One night it was -42. I took a picture of the old, analog thermometer that hung in the mudroom. The one with the lead you ran out the window and it had the red liquid in it. And I remember thinking it’s a good thing it’s this style because the electronic ones only go to -40. And that same night an owl came into the garage and perched in the rafters. Somewhere is a picture of that too.

I’ve always thought, below -20 it just really doesn’t matter anymore.

Even at that, a barn full of cows is about the coziest spot in the world. I miss that.

What’s your favorite / worst cold weather story?

35 thoughts on “Cold Weather Stories”

  1. I used to hunt pheasants with friends–a man and wife team–who were what outdoorsmen call “hard core.” Gary and Nancy often hunted South Dakota in December. Now and then they got caught by frigid weather, such as wind chills in the minus 40-60 range. Only my stubborn pride kept me staggering about in arctic weather. I couldn’t bear looking like a wuss when my young friends went on hunting.

    On our coldest trip I wore a knitted snowmobiler’s mask. My steamy breath froze when it hit the fabric of the mask, forming an ice shield so thick air could not pass through it. Of course, all that frost frozen to my face looked hellish, too. My friends controlled their dogs with chrome metal whistles. Every time they took a whistle from their mouths they lost a bunch of lip skin frozen to the whistle.

    I’ve felt colder. In December of 1964 I crossed from the west bank to the east bank of the Mississippi.

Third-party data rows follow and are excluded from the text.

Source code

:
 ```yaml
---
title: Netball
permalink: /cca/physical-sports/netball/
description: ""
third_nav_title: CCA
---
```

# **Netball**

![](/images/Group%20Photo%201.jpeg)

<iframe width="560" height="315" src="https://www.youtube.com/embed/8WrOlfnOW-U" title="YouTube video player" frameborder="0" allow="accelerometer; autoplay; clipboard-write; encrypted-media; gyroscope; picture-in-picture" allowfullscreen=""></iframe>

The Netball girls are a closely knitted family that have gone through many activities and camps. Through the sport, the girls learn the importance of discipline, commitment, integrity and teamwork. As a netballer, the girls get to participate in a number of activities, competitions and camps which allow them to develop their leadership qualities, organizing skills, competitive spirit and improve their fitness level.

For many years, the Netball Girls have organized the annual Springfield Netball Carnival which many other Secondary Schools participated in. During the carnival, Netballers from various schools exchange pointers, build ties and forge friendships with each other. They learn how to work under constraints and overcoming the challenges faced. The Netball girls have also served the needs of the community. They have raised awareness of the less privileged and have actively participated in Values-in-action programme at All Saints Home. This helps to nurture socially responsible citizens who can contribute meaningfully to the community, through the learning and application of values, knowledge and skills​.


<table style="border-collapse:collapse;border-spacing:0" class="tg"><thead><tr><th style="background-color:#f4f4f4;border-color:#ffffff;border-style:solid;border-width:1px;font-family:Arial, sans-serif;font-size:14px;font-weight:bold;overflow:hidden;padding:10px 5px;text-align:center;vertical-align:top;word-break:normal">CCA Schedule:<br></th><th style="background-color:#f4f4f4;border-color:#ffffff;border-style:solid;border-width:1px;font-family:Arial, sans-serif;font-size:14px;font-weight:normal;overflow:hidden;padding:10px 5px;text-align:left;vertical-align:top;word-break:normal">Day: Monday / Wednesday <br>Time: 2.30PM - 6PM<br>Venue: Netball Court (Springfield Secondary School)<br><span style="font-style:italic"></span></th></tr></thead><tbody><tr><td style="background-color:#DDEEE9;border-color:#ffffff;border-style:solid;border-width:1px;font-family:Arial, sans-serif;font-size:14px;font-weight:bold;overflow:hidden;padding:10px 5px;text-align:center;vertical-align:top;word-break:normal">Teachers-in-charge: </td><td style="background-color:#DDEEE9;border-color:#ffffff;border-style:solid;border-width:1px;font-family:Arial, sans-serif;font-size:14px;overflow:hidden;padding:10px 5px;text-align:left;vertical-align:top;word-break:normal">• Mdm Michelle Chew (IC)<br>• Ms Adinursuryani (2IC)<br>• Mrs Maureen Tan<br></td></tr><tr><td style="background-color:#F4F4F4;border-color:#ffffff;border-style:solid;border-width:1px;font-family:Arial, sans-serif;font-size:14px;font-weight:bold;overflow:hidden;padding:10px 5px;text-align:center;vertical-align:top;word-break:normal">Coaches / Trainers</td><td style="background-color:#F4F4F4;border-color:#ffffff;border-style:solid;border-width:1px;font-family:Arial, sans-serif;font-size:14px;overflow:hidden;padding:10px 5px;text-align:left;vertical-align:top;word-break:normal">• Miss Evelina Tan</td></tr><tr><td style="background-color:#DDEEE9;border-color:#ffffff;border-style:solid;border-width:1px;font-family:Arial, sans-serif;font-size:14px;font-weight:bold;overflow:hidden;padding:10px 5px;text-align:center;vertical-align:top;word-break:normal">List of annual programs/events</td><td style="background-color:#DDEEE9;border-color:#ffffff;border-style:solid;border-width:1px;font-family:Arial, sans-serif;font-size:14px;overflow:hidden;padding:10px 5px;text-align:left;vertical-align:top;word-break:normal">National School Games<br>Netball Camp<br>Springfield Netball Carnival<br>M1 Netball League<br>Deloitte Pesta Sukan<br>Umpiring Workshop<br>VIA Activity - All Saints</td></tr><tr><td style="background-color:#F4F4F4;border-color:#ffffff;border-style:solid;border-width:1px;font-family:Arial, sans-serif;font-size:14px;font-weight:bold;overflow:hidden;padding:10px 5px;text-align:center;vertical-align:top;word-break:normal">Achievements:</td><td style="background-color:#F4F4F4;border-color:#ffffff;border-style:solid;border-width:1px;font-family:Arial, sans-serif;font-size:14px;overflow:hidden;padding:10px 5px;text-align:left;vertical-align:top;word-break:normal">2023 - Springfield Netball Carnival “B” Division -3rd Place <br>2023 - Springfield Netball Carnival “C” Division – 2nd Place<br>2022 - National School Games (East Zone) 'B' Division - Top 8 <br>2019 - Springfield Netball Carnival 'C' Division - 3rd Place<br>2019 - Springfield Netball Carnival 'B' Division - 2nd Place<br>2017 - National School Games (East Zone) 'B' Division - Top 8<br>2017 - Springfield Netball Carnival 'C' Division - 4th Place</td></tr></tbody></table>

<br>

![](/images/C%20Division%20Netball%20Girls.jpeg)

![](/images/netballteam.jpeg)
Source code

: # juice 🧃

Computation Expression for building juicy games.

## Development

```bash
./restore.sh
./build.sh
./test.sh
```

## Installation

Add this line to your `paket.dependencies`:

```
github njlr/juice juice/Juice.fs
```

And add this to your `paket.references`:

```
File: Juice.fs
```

The bridge, having just been constructed, didn’t have an enclosed space, so the wind got a good cut at anyone dumb enough to walk the bridge. That was my first winter in Minnesota, so I wore a coat that wasn’t even warm enough for an Iowa winter. I’ll never forget the pain of that crossing.

    Liked by 5 people

  2. My “favorite” weather story is the climate change deniers who declare a cold spell in the United States as proof that climate change isn’t happening. It’s as though all weather is confined to the borders of this country.

    Liked by 5 people

  3. One of my very first Februarys in Minnesota I drove downtown in my dilapidated old car to pick up a friend at the Greyhound bus station. The bus was late so I sat in the parking lot in my car thinking I should keep it warm rather than going inside to wait. I sat there for about 25 minutes until the bus showed up and I still remember clearly after all these years watching the temperature gauge go down even though the car was running.

    Liked by 3 people

  4. Before cars had fuel injection, cold weather could make them impossible to start. Remember Tom Keith doing the sound of a car that wouldn’t start? That was so painful to hear I’d rush the radio to turn down the sound.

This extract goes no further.